No matter what your stand is when it comes to Angel Studio’s constant inclination towards pushing their faith-based agenda to a larger audience – Dr. Ming Wang’s story, which is at the center of their latest tryst, ‘Sight,’ would feel necessary. It’s such an inspiring journey that Dr. Wang took to become one of the greatest eye surgeons in the world that even the most uninterested audience member would like to know how he reached there. Alas, director Andrew Hyatt puts him in a movie that just doesn’t know how to show his story beyond the click-points of a self-serious, true-story-based narrative that reeks of lazy-filmmaking.
Based on Dr. Wang’s autobiography From Darkness to Sight, the film finds Hyatt collaborating with John Suigana and Buzz McLaughlin to adapt it for the screen. Even with three creative minds at work, you can sense that the film does very little beyond the traditional past and present shift to really stand out. It’s a cloying drama that starts off as a dull story about how the past shapes the future and how certain things are always beyond repair; never transforming into anything more than a story tailor-made for viewers easily moved by saccharine tales of loss, hope, and resilience.
It all begins with a little blind girl from Kolkata, India, named Kajal (Mia Swaminathan), who is now in the care of nuns and is brought to Dr. Wang, assuming that the miracle worker will be able to restore her vision. Although, seeing Kajal triggers something in Dr. Wang, as he is haunted by the sight of a girl he knew back from his time in China as a young boy wishing to do bigger things in life during a time of cultural unrest.

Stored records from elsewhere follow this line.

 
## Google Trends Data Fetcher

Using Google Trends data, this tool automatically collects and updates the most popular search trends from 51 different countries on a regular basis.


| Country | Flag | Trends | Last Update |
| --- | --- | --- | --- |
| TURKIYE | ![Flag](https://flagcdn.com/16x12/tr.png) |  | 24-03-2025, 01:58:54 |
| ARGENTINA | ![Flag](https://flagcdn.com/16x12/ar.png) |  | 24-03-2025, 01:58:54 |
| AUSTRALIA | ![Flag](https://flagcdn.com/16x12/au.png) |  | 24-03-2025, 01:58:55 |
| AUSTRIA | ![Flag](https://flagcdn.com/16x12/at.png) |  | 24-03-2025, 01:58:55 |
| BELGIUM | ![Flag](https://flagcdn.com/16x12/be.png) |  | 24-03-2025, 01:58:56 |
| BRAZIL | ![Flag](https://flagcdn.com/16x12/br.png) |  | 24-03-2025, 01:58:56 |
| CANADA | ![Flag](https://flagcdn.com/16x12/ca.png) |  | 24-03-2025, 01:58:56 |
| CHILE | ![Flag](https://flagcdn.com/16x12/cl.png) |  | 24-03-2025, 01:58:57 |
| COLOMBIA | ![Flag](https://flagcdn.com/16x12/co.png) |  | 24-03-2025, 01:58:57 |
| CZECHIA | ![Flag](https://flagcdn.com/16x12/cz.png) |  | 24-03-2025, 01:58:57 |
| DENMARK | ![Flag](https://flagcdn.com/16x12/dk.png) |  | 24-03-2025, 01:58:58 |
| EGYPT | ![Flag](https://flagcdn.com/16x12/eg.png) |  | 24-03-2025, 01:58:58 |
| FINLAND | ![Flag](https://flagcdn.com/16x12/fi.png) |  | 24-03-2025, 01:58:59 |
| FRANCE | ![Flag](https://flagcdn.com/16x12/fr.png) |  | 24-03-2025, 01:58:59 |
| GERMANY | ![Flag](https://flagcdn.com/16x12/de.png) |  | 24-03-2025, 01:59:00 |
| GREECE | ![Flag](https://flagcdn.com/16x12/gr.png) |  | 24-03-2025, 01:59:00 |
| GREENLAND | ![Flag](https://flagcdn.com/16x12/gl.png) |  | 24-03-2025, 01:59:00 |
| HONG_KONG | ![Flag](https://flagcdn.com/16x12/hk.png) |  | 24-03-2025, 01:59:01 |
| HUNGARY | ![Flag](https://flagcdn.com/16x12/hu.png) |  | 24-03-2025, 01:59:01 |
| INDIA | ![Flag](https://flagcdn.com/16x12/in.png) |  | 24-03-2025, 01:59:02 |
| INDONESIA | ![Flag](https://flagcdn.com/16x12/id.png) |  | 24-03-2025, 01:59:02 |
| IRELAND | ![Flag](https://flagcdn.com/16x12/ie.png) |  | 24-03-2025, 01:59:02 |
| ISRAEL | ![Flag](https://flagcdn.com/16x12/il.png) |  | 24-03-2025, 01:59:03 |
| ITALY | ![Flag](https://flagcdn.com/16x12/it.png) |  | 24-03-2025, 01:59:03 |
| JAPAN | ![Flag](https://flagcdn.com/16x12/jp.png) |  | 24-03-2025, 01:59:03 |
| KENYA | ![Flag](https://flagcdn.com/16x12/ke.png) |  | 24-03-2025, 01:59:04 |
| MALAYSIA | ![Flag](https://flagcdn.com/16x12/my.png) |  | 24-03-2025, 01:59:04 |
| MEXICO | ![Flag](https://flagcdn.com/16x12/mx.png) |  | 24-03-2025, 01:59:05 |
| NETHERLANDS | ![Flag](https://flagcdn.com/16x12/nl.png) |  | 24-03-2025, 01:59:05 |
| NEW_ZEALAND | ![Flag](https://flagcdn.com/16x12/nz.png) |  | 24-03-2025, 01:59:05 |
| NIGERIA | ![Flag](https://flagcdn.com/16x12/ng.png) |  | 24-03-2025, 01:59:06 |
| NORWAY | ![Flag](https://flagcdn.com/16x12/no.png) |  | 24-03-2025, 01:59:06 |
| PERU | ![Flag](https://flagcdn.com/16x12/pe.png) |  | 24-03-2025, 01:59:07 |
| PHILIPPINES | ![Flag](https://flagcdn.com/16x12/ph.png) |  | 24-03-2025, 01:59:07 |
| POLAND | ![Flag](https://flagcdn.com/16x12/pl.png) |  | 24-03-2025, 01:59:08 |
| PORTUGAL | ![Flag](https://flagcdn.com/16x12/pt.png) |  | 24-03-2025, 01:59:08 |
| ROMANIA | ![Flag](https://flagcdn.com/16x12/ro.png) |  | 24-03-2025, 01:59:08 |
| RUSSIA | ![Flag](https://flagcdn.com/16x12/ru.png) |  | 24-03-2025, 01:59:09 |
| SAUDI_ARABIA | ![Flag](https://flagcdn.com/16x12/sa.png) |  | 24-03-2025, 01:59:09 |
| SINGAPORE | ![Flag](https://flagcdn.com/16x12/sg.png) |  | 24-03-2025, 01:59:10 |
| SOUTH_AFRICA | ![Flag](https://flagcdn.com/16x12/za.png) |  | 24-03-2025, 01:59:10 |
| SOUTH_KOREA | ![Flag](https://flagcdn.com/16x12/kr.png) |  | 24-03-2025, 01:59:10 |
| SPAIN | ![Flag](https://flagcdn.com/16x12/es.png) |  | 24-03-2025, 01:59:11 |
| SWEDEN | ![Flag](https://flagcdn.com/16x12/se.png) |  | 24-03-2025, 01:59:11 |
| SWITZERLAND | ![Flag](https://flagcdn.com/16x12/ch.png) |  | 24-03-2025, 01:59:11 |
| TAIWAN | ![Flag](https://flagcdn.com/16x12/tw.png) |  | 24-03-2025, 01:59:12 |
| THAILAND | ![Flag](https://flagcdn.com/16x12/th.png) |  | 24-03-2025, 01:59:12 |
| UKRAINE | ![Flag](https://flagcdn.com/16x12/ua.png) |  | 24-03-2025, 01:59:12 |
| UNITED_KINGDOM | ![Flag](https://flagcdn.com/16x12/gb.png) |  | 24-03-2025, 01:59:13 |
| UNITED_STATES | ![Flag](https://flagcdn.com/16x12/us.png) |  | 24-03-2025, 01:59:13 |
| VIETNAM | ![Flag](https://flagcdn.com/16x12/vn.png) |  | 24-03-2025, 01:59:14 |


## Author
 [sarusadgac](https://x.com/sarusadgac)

On paper, Dr. Wang’s life is inspiring and could have made a rousing biopic that should be an easy watch. However, director Andre Hyatt is unable to pull off the easiest possible feat here and turns this inspiring personality into a bland character sketch. I mean, it’s a good idea to use the plot device of going back and forth between the past and present to tell a story, but the connective tissue of the young Indian girl and the young Chinese girl does not hold any similarities to help you through that movement. The result is sequence after sequence of plodding melodrama that only aims at uplighting without giving you a reactionary reason to.

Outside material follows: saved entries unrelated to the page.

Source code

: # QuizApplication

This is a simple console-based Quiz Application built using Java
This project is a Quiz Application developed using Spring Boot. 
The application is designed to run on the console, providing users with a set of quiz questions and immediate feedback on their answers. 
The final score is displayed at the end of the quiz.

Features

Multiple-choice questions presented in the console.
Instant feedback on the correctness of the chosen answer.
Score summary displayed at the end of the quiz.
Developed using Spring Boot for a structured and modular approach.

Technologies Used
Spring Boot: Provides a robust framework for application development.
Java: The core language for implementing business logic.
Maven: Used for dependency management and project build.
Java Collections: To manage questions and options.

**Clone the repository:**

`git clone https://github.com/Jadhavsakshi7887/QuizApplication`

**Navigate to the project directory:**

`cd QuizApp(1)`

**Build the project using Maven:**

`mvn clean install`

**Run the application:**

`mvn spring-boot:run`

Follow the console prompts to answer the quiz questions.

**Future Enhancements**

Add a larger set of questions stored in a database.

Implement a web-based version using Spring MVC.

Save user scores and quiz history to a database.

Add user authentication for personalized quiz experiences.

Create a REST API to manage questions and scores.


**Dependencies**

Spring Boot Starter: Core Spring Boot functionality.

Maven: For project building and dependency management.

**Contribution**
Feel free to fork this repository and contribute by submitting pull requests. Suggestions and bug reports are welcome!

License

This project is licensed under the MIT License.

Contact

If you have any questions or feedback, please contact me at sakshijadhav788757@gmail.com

The rest of it becomes like a biopic routine. There is a confident, helpful sidekick in Dr. Wang’s colleague Dr. Misha Bartnovsky (played by Greg Kinnear), but all he is there for is to give him some guidance and make a joke or two every now and then. There’s also a half-assed love angle in the form of Anle (Danni Wang) – the bartender that Wang meets and shares absolutely zero chemistry with. Terry Chen feels lost playing Dr. Wang, not because he is not capable of pulling off a personality like him, but because he is not helped by any other element of the film, resulting in a performance that is so one note that the movie turns into a snoozefest.

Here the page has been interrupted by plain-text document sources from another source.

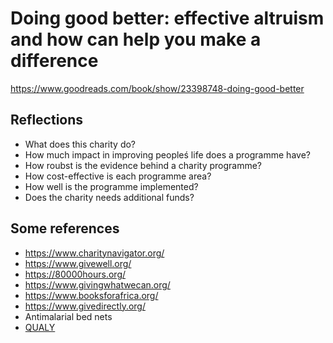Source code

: # Doing good better: effective altruism and how can help you make a difference
https://www.goodreads.com/book/show/23398748-doing-good-better

## Reflections
* What does this charity do?
* How much impact in improving peopleś life does a programme have?
* How roubst is the evidence behind a charity programme?
* How cost-effective is each programme area?
* How well is the programme implemented?
* Does the charity needs additional funds?


## Some references
* https://www.charitynavigator.org/
* https://www.givewell.org/
* https://80000hours.org/
* https://www.givingwhatwecan.org/
* https://www.booksforafrica.org/
* https://www.givedirectly.org/
* Antimalarial bed nets
* [QUALY](https://en.wikipedia.org/wiki/Quality-adjusted_life_year)
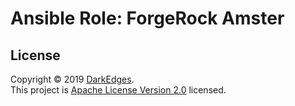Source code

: # Ansible Role: ForgeRock Amster

## License

Copyright © 2019 [DarkEdges](https://bitbucket.org/darkedges).  
This project is [Apache License Version 2.0](https://bitbucket.org/darkedges/ansible-role-forgerock-amster/src/master/LICENSE) licensed.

But most of all, it’s hard to take ‘Sight’ seriously because it is apparently marketed as a narrative that is shaping humanity toward a more inspired future. The hypocritical nature of the entire enterprise hits you when the real-life Dr. Ming appears in the film’s credit to ‘Pay it Forward’ with a QR code. The studio apparently wants you to fund the ticket for the next person, inadvertently filling up their pockets even more. It feels strange because the earnings from the movie could have easily been diverted towards Dr. Ming’s own non-profit organization, further doubling down on the hopeful nature of what the movie aims for. However, capitalism has all of us craving for more, so I guess that’s where we are at.